What is the role of your wrists in your golf swing? Do you know how the wrist should look at the impact position and what proper wrist action can do for your game?
The truth is that most golfers have no clue about the role their wrists play in golf swings because they’ve been taught to keep their wrists out of the swing.
Sure, we want to use big muscles like legs and shoulders to play the game, but proper wrist motion in your golf swing is important. Here’s what you need to know about wrist angles in the left wrist and right wrist and how amateur golfers can capitalize on this information to go low.
Wrist action in the golf swing
The wrists move in different ways when hitting golf shots. The most important movements are wrist cupping or bowing (extension and flexion). Great golfers have more flexion than extension at the impact position.
However, getting your golf game to the point where you can feel the wrist action is consistent and the wrist hinge is timed correctly takes time.
Wrists in the golf swing
The wrist position changes from when you take your stance above the golf ball to the golf ball to when the golf club connects with the ball. To understand the different wrist movements, let’s look at the different stages of a swing motion.
At setup, you will want a grip that has your wrist in the flat wrist position or has a bit of extension (cupping). The setup position changes depending on your hand size, arm length, grip style, and physical characteristics.
For proper club face control, you need to have a consistent grip. Ensure your hands go on the club the same way each time. Some players have a slight forward press in their setup, which can change the amount of flexion or extension in the wrist. But if you can square the clubface at impact, your setup doesn’t have to be one specific angle.
Top of the backswing
The wrists then take the club back, with your position staying relatively similar to what it was at setup. The best golfers can keep their wrist angles from the address position to the top of the backswing stagnant.
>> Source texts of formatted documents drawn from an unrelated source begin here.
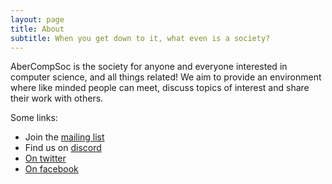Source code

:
 ```yaml
---
layout: page
title: About
subtitle: When you get down to it, what even is a society?
---
```


AberCompSoc is the society for anyone and everyone interested in computer
science, and all things related! We aim to provide an environment 
where like minded people can meet, discuss topics of interest and share their work
with others.

Some links:

- Join the [mailing list](https://groups.google.com/forum/#!forum/abercompsoc)
- Find us on [discord](https://discord.gg/3mxCSqj8pK)
- [On twitter](https://twitter.com/abercompsoc)
- [On facebook](https://www.facebook.com/groups/AberCompSoc/)
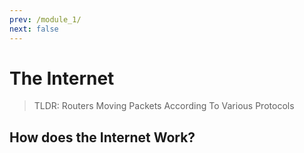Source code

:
 ```yaml
---
prev: /module_1/
next: false
---
```


# The Internet

> TLDR: Routers Moving Packets According To Various Protocols

## How does the Internet Work?
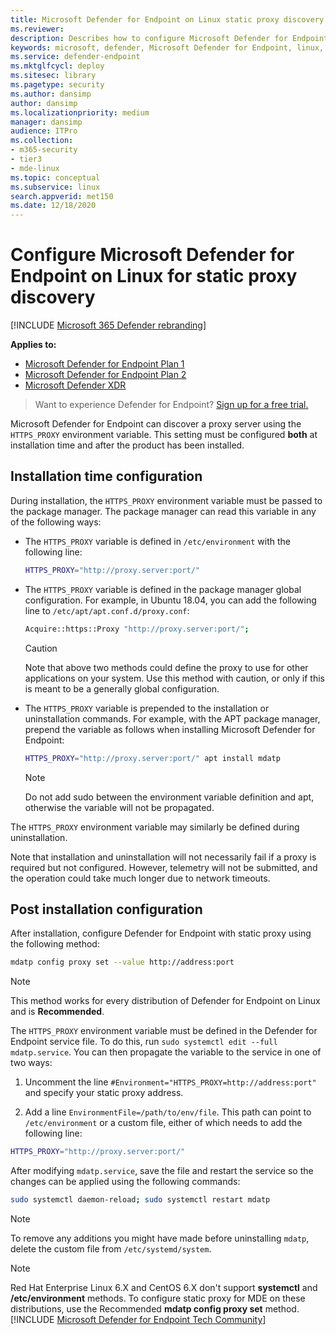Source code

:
 ```yaml
---
title: Microsoft Defender for Endpoint on Linux static proxy discovery
ms.reviewer:
description: Describes how to configure Microsoft Defender for Endpoint on Linux, for static proxy discovery.
keywords: microsoft, defender, Microsoft Defender for Endpoint, linux, installation, proxy
ms.service: defender-endpoint
ms.mktglfcycl: deploy
ms.sitesec: library
ms.pagetype: security
ms.author: dansimp
author: dansimp
ms.localizationpriority: medium
manager: dansimp
audience: ITPro
ms.collection: 
- m365-security
- tier3
- mde-linux
ms.topic: conceptual
ms.subservice: linux
search.appverid: met150
ms.date: 12/18/2020
---
```


# Configure Microsoft Defender for Endpoint on Linux for static proxy discovery

[!INCLUDE [Microsoft 365 Defender rebranding](../../includes/microsoft-defender.md)]

**Applies to:**

- [Microsoft Defender for Endpoint Plan 1](https://go.microsoft.com/fwlink/p/?linkid=2154037)
- [Microsoft Defender for Endpoint Plan 2](https://go.microsoft.com/fwlink/p/?linkid=2154037)
- [Microsoft Defender XDR](https://go.microsoft.com/fwlink/?linkid=2118804)

> Want to experience Defender for Endpoint? [Sign up for a free trial.](https://signup.microsoft.com/create-account/signup?products=7f379fee-c4f9-4278-b0a1-e4c8c2fcdf7e&ru=https://aka.ms/MDEp2OpenTrial?ocid=docs-wdatp-investigateip-abovefoldlink)

Microsoft Defender for Endpoint can discover a proxy server using the `HTTPS_PROXY` environment variable. This setting must be configured **both** at installation time and after the product has been installed.

## Installation time configuration

During installation, the `HTTPS_PROXY` environment variable must be passed to the package manager. The package manager can read this variable in any of the following ways:

- The `HTTPS_PROXY` variable is defined in `/etc/environment` with the following line:

  ```bash
  HTTPS_PROXY="http://proxy.server:port/"
  ```

- The `HTTPS_PROXY` variable is defined in the package manager global configuration. For example, in Ubuntu 18.04, you can add the following line to `/etc/apt/apt.conf.d/proxy.conf`:

  ```bash
  Acquire::https::Proxy "http://proxy.server:port/";
  ```

  > [!CAUTION]
  > Note that above two methods could define the proxy to use for other applications on your system. Use this method with caution, or only if this is meant to be a generally global configuration.

- The `HTTPS_PROXY` variable is prepended to the installation or uninstallation commands. For example, with the APT package manager, prepend the variable as follows when installing Microsoft Defender for Endpoint:

  ```bash
  HTTPS_PROXY="http://proxy.server:port/" apt install mdatp
  ```

  > [!NOTE]
  > Do not add sudo between the environment variable definition and apt, otherwise the variable will not be propagated.

The `HTTPS_PROXY` environment variable may similarly be defined during uninstallation.

Note that installation and uninstallation will not necessarily fail if a proxy is required but not configured. However, telemetry will not be submitted, and the operation could take much longer due to network timeouts.

## Post installation configuration

After installation, configure Defender for Endpoint with static proxy using the following method:

```bash
mdatp config proxy set --value http://address:port
```
> [!NOTE]
> This method works for every distribution of Defender for Endpoint on Linux and is **Recommended**.


The `HTTPS_PROXY` environment variable must be defined in the Defender for Endpoint service file. To do this, run `sudo systemctl edit --full mdatp.service`.
You can then propagate the variable to the service in one of two ways:

1) Uncomment the line `#Environment="HTTPS_PROXY=http://address:port"` and specify your static proxy address.

2) Add a line `EnvironmentFile=/path/to/env/file`. This path can point to `/etc/environment` or a custom file, either of which needs to add the following line:

  ```bash
  HTTPS_PROXY="http://proxy.server:port/"
  ```

After modifying `mdatp.service`, save the file and restart the service so the changes can be applied using the following commands:

```bash
sudo systemctl daemon-reload; sudo systemctl restart mdatp
```
> [!NOTE]
> To remove any additions you might have made before uninstalling `mdatp`, delete the custom file from `/etc/systemd/system`.

> [!NOTE]
> Red Hat Enterprise Linux 6.X and CentOS 6.X don't support **systemctl** and **/etc/environment** methods. To configure static proxy for MDE on these distributions, use the Recommended **mdatp config proxy set** method.
[!INCLUDE [Microsoft Defender for Endpoint Tech Community](../../includes/defender-mde-techcommunity.md)]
PGA Tour golfers are aware of small movements in their wrists and hands that can impact ball flight. If your wrist position is cupped at the top of your swing, your club head speed and accuracy are affected. Instead, you should practice to have a flat wrist action at the top of the golf swing.
This practice can be on the driving range by taking a video of your golf swing. You can also do some golf swing drills where you swing the club back, check on hand and wrist position, and then go and take a full swing to hit a golf ball.
At impact, the goal is to lose most of the extension in your wrists and instead have the lead wrist slightly flexed (or bowed). When your lead wrist is flexed at impact (trail arm may be a little extended), you will get better ball flight, more compression, straighter shots, and more consistency.
If your wrist is too extended at impact, you will lose the ability to make a powerful golf swing and maybe make squaring the clubface nearly impossible.
After impact, with your golf ball, there is quite a bit of rotation in the wrists. The wrists turn over and allow you to finish in a balanced position with your hands held high. As good as it is to complete the rotation of your wrists through the impact position, the most important parts of the wrist in golf are at setup, during the golf backswing, at the top of the backswing, and then at impact.
What about wrists in the putting stroke?
Wrists in the putting stroke are as important as in the full swing. In fact, they may be the most important part of your putting stroke. While there’s no perfect golf backswing for putting, you must be consistent to hit great shots.
A proper grip, a good path, the right alignment, and consistent wrist action will help you make more putts. Even great players like Dustin Johnson, Brooks Koepka, and Jack Nicklaus have variations in their wrist position throughout their strokes. But they manage to repeat those positions every time.
Why do wrists in golf matter?
Now that you have a better idea of what the wrists do in a perfect golf swing, you may be wondering why all this matters to you.
Golfers with a flat position of their wrists at the top of the backswing have an easier time adding swing speed and getting more distance. Think about it this way, if your club is not positioned correctly at the top of your swing, it takes a lot of work to square it up at impact.
When you already have a flat wrist and a square clubface, you can accelerate and go after the golf ball.
I don’t know about you, but straight shots matter to me. The wrist controls the clubface during your golf swing, so if you struggle with squaring it, it may be because of wrong wrist movement and positioning. Golf swing speed is great, but what is the point if you can’t apply it correctly and hit straight shots?
Precision and workability
The better you get at golf, the more you want to be like a professional golfer that can control the golf ball. With awareness of your wrists and their positions throughout the swing, you can work the ball. That little draw or fade shot you have been interested in hitting can be achieved by controlling the clubface.
How to work on wrists in the golf swing
If you take golf lessons and work with a golf instructor, chances are they have worked with you on wrist angles and position. Without working with a golf professional, I suggest taking a video of your golf swing and then playing it back to see how your wrists are positioned.
Here is a golf instruction video that may help you see some of my favorite drills and what wrist motion should look like in a great player.
The wrists are a common term to leave out when learning about and studying the golf swing. Remember that you want your wrist flat at the top of your swing so that you square the clubface up at impact.
There are variations in wrist angles among the best players in the game, but everyone can agree that bad wrist action leads to inconsistency in golf shots. When you learn to align your body movement and wrist action, you’ll increase the speed at impact and hit a consistent golf shot each time.